Stored items:
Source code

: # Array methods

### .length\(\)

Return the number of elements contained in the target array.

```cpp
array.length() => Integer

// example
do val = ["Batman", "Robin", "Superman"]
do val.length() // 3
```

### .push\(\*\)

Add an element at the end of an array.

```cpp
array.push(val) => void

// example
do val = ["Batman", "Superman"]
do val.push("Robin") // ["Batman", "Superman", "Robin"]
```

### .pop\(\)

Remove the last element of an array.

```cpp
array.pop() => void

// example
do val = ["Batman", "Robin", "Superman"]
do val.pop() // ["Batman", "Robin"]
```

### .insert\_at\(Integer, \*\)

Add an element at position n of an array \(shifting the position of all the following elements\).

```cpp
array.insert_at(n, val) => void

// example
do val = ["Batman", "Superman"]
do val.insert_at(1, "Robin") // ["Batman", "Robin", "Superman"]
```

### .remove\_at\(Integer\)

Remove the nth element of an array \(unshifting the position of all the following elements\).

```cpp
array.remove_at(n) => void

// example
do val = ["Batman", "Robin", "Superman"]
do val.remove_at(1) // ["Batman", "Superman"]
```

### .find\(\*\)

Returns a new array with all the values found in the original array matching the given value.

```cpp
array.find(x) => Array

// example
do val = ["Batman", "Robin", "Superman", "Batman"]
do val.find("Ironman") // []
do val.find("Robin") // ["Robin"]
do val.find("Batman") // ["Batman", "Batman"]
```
---
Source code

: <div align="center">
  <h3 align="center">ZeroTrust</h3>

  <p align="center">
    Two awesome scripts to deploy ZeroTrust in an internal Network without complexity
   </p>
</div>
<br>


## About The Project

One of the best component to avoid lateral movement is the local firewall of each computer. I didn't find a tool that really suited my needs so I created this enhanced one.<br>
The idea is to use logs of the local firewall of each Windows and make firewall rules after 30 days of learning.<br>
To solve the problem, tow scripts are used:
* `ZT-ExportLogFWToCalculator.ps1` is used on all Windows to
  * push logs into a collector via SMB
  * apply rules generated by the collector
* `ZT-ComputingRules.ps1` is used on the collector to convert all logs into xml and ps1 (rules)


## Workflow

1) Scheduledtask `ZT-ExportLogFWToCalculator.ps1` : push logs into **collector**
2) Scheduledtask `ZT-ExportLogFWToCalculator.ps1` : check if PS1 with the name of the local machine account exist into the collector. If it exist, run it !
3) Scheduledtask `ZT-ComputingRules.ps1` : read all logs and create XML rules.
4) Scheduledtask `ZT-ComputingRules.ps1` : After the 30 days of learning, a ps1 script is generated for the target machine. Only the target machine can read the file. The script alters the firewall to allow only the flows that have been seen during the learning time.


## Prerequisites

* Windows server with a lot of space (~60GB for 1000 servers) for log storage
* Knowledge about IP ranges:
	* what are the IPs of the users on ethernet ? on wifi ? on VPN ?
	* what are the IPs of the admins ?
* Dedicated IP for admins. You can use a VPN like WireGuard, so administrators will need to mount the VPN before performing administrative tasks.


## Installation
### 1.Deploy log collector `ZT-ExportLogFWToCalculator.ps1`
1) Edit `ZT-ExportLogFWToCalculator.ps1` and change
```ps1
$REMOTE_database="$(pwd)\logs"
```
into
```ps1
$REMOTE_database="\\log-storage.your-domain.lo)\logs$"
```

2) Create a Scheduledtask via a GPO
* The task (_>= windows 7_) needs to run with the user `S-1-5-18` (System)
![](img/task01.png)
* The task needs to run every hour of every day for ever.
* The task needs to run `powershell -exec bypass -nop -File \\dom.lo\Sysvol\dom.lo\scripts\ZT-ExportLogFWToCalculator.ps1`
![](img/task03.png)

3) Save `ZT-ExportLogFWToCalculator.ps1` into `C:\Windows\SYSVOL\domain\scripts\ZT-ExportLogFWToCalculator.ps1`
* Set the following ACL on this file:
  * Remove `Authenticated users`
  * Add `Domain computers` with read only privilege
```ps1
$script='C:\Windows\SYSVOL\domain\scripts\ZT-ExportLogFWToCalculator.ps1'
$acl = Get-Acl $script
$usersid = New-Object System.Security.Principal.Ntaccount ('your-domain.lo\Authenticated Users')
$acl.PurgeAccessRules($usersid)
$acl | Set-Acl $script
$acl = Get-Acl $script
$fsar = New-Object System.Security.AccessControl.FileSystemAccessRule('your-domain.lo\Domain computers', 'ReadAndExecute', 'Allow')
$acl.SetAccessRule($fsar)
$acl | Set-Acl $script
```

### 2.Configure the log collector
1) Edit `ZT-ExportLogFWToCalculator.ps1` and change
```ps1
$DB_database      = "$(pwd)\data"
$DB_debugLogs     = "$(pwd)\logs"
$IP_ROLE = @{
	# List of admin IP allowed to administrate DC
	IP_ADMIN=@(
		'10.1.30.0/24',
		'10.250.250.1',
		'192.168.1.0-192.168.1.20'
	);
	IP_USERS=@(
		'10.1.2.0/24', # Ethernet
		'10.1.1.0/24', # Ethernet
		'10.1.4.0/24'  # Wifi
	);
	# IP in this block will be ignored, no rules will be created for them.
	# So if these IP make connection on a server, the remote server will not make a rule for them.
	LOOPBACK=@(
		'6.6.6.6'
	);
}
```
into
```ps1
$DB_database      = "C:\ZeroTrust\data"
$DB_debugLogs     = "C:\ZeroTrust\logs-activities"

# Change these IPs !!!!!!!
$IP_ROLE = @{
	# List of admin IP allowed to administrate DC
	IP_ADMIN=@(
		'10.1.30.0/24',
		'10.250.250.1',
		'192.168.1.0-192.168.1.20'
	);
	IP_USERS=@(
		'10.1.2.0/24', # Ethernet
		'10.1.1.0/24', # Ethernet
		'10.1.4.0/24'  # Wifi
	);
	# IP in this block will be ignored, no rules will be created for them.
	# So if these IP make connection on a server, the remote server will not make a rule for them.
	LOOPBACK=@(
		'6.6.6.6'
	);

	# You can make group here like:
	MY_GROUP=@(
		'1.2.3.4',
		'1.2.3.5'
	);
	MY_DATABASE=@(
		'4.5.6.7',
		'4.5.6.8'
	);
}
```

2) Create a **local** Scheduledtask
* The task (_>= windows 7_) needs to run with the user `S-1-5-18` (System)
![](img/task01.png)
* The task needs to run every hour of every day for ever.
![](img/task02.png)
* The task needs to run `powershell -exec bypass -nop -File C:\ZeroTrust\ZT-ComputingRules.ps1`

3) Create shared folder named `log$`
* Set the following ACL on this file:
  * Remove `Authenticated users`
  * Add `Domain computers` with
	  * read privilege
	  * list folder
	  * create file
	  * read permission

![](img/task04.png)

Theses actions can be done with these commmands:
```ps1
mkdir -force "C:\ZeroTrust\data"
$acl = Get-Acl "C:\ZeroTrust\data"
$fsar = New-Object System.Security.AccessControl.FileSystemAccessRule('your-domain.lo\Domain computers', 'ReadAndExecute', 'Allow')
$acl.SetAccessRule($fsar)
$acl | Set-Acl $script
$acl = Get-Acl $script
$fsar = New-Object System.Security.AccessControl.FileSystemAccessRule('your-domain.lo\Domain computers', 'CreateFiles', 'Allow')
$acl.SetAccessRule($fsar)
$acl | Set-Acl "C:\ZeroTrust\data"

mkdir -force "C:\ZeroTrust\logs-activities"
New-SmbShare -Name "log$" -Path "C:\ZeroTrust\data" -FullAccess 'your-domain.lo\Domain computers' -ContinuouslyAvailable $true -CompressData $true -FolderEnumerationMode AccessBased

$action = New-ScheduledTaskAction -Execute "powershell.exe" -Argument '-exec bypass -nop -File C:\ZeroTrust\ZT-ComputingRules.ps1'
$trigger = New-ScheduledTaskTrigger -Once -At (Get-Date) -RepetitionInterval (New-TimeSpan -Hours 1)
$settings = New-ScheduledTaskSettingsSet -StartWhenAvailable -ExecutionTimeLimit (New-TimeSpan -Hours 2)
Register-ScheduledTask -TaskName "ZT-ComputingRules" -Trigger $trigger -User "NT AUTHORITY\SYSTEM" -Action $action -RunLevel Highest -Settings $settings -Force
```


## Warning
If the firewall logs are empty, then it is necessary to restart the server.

[YOUR ASSIGNMENT]: Provide the number of lines in the records above that contain the word "activities", with no additional words.

[THE COMPLETED TASK]: 2